Tuesday, February 07, 2023

Skinamarink

  Skinamarink is an experimental Canadian horror movie about a couple of very young siblings (one of them four, the other six, at a guess) who awake one day in their home to find that their father's disappeared... and so have all the windows and the door outside. They weather out the weirdness by camping out in the living room with their favorite toys while a VHS keeps looping through ancient (and public domain) cartoons. Then something starts playing around with them.

 I doubt I'd even have heard about it, except that it captured some people's imagination and became a minor viral hit; made for $15k and with no marketing whatsoever, it took two million in cinemas; hell, that such a nakedly uncommercial movie made it to the big screen in the first place is some kind of achievement.

 It's an unrelentingly oblique movie; The camera always faces away from any action, focusing on, say, an empty stretch of wall while you piece together what's happening from noises, how the scene is lit, and maybe, if you're lucky, some movement at the edge of the frame. That's when things are actually happening; most of the time, nothing is, and you're literally watching dry paint.
 There's a further layer of obfuscation in the heavy grain filter applied to every scene, mimicking the lossy video of yesteryear - but this goes a whole lot further than retro movies like Christmas Bloody Christmas; every frame is saturated with static and darkness (no windows, remember?) to the point where it makes it hard to make things out, making it seem very likely that something is going to coalesce at any moment from the background. Scenes are mostly static (ha!) and drawn out, but others mimic the young protagonists' point of view.

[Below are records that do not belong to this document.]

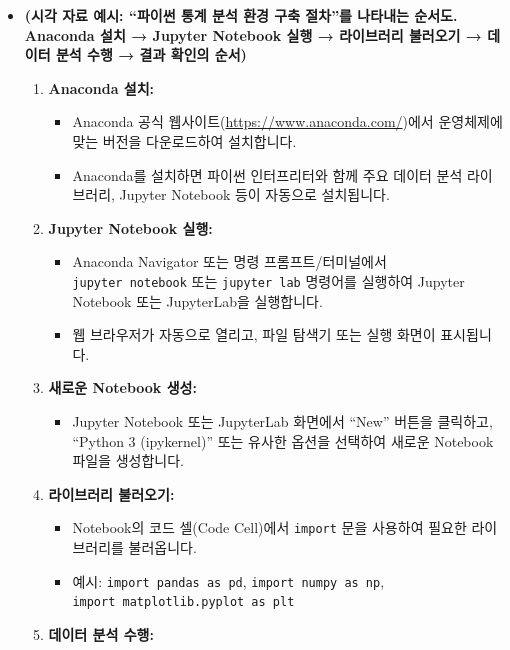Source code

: \documentclass[
  letterpaper,
]{book}
\providecommand{\tightlist}{%
  \setlength{\itemsep}{0pt}\setlength{\parskip}{0pt}}
\begin{document}
\begin{itemize}
\item
  \textbf{(시각 자료 예시: ``파이썬 통계 분석 환경 구축 절차''를
  나타내는 순서도. Anaconda 설치 → Jupyter Notebook 실행 → 라이브러리
  불러오기 → 데이터 분석 수행 → 결과 확인의 순서)}

  \begin{enumerate}
  \def\labelenumi{\arabic{enumi}.}
  \tightlist
  \item
    \textbf{Anaconda 설치:}

    \begin{itemize}
    \tightlist
    \item
      Anaconda 공식 웹사이트(\url{https://www.anaconda.com/})에서
      운영체제에 맞는 버전을 다운로드하여 설치합니다.
    \item
      Anaconda를 설치하면 파이썬 인터프리터와 함께 주요 데이터 분석
      라이브러리, Jupyter Notebook 등이 자동으로 설치됩니다.
    \end{itemize}
  \item
    \textbf{Jupyter Notebook 실행:}

    \begin{itemize}
    \tightlist
    \item
      Anaconda Navigator 또는 명령 프롬프트/터미널에서
      \texttt{jupyter\ notebook} 또는 \texttt{jupyter\ lab} 명령어를
      실행하여 Jupyter Notebook 또는 JupyterLab을 실행합니다.
    \item
      웹 브라우저가 자동으로 열리고, 파일 탐색기 또는 실행 화면이
      표시됩니다.
    \end{itemize}
  \item
    \textbf{새로운 Notebook 생성:}

    \begin{itemize}
    \tightlist
    \item
      Jupyter Notebook 또는 JupyterLab 화면에서 ``New'' 버튼을 클릭하고,
      ``Python 3 (ipykernel)'' 또는 유사한 옵션을 선택하여 새로운
      Notebook 파일을 생성합니다.
    \end{itemize}
  \item
    \textbf{라이브러리 불러오기:}

    \begin{itemize}
    \tightlist
    \item
      Notebook의 코드 셀(Code Cell)에서 \texttt{import} 문을 사용하여
      필요한 라이브러리를 불러옵니다.
    \item
      예시: \texttt{import\ pandas\ as\ pd},
      \texttt{import\ numpy\ as\ np},
      \texttt{import\ matplotlib.pyplot\ as\ plt}
    \end{itemize}
  \item
    \textbf{데이터 분석 수행:}


\end{enumerate}
\end{itemize}
\end{document}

Sometimes it reminded me of how you never get to see the adults' heads in Peanuts.

 A movie that's more about questions than answers, that perversely makes you have to parse out what's happening in even the most mundane scenes, and that stretches tension with no payoff on purpose... I get why it became a sort of viral sensation, why people would want to check it out. Hell, I did, as soon as I saw it on Shudder.

 ...It put me to sleep within thirty minutes.
 There'll be people more in tune with its batty wavelength out there, I'm sure, but I found it a chore to sit through, even with a running time of a hundred minutes, cut into two installments (because I really did fall asleep). There's just not enough of anything here.

 The movie's tactics are pretty blatant - get viewers engaged by making them have to work out what's going on, draw out tension by hiding it, trying to dig its hooks in their imagination, and every huge now and then fire off a jump scare or a snippet of... well, let's call it plot, but really it's more of a situation. 
 It is remarkably creepy, and it does do a good job of capturing pre-teen memories of being up way past your bedtime. But I found the whole thing weirdly artless and almost pedestrian, relying on very basic, universally creepy elements to do its work for it. I appreciated what it was going for, but it, to put it bluntly, bored me out of my skull; There are tons of shorts on the web that go for the sort of thing that movie is going for - I'm not saying they do it better (some do, some don't), but I don't see why this stands out.
 Given its microbudget I might be a lot better disposed to it if it had been half as long, but as stands I just found it tedious.

 Not that it's a complete loss: there's a couple of good (non-jump) scares, including one that's respectably cruel, and one decent joke that uses editing and context for effect. There's some mildly cool imagery towards the end, and the overall vibe is creepy enough. But it's way too meagre a showing for an hour and forty minutes.